WORK REQUIRED
Which lines in the listing below contain the word "stata"? Copy each one.

___ AVAILABLE DATA ___

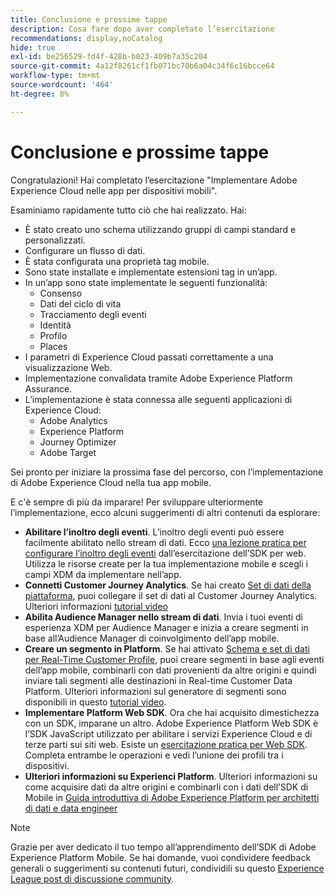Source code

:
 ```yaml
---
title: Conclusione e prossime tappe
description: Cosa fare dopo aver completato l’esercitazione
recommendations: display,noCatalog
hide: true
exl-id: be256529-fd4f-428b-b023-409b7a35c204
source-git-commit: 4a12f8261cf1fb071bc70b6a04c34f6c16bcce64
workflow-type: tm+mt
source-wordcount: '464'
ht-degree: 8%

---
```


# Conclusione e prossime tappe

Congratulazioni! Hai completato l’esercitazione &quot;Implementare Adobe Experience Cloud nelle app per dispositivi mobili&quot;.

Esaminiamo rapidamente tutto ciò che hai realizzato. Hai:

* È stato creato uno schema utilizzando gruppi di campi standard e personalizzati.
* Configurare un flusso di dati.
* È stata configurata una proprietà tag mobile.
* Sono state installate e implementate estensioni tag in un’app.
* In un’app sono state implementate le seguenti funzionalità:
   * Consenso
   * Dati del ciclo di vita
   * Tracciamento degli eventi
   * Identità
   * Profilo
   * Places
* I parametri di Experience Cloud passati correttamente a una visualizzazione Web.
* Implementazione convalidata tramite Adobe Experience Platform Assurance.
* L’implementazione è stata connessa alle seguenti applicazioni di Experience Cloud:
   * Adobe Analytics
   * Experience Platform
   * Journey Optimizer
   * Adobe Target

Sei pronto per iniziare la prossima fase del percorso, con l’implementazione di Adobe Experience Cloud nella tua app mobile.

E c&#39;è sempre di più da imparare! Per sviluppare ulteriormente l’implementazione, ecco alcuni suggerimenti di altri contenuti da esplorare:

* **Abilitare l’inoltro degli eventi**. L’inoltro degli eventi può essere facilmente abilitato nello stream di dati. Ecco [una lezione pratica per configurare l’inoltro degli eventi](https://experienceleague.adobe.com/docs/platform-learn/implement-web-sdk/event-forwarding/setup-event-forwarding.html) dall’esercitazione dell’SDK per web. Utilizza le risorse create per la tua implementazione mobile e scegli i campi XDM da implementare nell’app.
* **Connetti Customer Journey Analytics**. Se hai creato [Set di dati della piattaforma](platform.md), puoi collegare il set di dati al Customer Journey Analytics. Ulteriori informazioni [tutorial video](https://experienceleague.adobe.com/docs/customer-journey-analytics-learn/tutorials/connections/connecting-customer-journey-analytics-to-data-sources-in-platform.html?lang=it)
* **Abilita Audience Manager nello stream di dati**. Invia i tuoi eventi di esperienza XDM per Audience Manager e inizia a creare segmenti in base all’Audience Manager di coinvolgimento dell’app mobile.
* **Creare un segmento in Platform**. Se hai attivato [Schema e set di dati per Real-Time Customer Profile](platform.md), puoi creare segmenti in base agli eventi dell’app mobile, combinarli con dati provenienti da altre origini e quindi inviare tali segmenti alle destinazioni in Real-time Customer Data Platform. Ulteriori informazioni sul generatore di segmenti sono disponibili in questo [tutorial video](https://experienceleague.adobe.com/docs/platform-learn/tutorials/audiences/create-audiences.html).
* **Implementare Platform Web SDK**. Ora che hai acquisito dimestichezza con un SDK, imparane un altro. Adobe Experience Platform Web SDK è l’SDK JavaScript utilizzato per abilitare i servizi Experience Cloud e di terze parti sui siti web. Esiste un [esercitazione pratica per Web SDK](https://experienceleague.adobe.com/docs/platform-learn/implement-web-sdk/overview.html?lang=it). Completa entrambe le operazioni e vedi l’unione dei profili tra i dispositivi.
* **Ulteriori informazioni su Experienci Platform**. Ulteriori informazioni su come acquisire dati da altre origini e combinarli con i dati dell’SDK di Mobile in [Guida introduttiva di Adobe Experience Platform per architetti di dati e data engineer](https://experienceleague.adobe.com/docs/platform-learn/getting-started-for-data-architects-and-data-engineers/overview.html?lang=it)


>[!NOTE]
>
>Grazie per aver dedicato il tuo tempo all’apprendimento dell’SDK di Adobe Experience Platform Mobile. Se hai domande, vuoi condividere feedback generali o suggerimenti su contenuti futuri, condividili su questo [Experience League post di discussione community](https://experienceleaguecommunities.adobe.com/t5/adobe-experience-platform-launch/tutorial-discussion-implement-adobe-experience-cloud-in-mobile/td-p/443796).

___

TASK OUTPUT
* È stata configurata una proprietà tag mobile.
* L’implementazione è stata connessa alle seguenti applicazioni di Experience Cloud:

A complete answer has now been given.